À l’inverse, les Émirats arabes unis et leurs grandes banques restent une terre et des coffres-forts hospitaliers, et donc un recours pour contourner les restrictions financières occidentales, mais également pour se prémunir du spectre de la faillite des banques russes et de l’affaiblissement du rouble. Certains lancent aussi de nouvelles compagnies, achètent ou louent des propriétés, parfois avec des flux d’argent suspects ou des cryptomonnaies.
Une sécurité diplomatique, des avantages fiscaux et législatifs
“Il n’y a aucun problème à être Russe à Dubaï”, a ainsi confié au New York Times un homme d’affaires russe anonyme “réfugié sur place”, selon les mots du journal. Après le début de la guerre, une autre famille russe s’est engagée sur un bail à durée indéterminée à hauteur de 15.000 dollars par mois (un peu plus de 13.600 euros). Mais à ce jeu de relocalisation et de transferts de fonds, les Émirats ne sont pas les seuls à ne pas avoir coupé les ponts avec Moscou, des arrivées concernent aussi d’autres pays comme Israël ou les Maldives pour ne citer qu’eux.

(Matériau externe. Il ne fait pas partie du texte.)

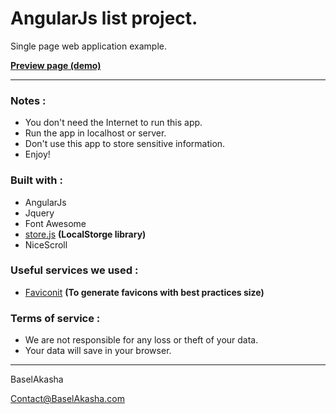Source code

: # AngularJs list project. #
Single page web application example.

**[Preview page (demo)](https://baselakasha.github.io/angular_List/)**
<hr>

### Notes :

* You don't need the Internet to run this app.
* Run the app in localhost or server. 
* Don't use this app to store sensitive information.
* Enjoy! 

### Built with :

* AngularJs
* Jquery
* Font Awesome 
* [store.js](https://github.com/marcuswestin/store.js) **(LocalStorge library)**
* NiceScroll 
### Useful services we used : 
* [Faviconit](http://faviconit.com) **(To generate favicons with best practices size)**

### Terms of service : 
* We are not responsible for any loss or theft of your data.
* Your data will save in your browser.

<hr>
BaselAkasha 

Contact@BaselAkasha.com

Les Russes peuvent également trouver à Dubaï un intérêt salarial, au niveau du personnel ou de la main-d’œuvre. “Son coût est inférieur. Étant donné que l’entreprise paie peu de charges sur les salaires des étrangers (pas de cotisations chômage, retraite…), cela lui revient beaucoup moins cher”, expliquait également au HuffPost, Amélie Le Renard, sociologue et autrice de l’ouvrage “Le privilège occidental. Travail, intimité et hiérarchies postcoloniales à Dubaï” (Presses de Sciences Po, 2019).
Même s’ils ont fini par condamner diplomatiquement l’offensive russe en Ukraine, les pays du Golfe ne semblent d’ailleurs pas prêts d’envisager de sanctions économiques contre les millionnaires russes et leurs avoirs, en tout cas “sans en être mandatés par l’ONU”. Jusque-là rien de contraignant n’a été décidé ou envisagé, juste une forme de neutralité ou de “non-alignement” qui ne contrarient, pour l’instant, ni les Américains, ni les Russes.
D’autres analystes et experts avancent que ces oligarques pourraient également chercher à s’éloigner de Moscou et de Vladimir Poutine. Le président russe n’a pas hésité à qualifier, le 16 mars, certains d’entre eux de “nationaux-traîtres”. Il parlait néanmoins de ceux qui “ont une villa à Miami ou sur la Côte d’Azur et qui ne peuvent pas se passer de foie gras, d’huîtres ou de ces soi-disant libertés de genre”, évoquant ensuite une “épuration” nécessaire de la société russe.
Une ambiance de “purge” qui planerait également, dans un contexte d’embourbement en Ukraine, sur le cercle le plus proche de Vladimir Poutine, selon l’Institut des études de la guerre (ISW): “Poutine procède probablement à des purges internes chez ses généraux et personnels du renseignement (…) soit après avoir négligé leurs estimations (…), soit en rétorsion de l’intelligence erronée dont il les accuse”.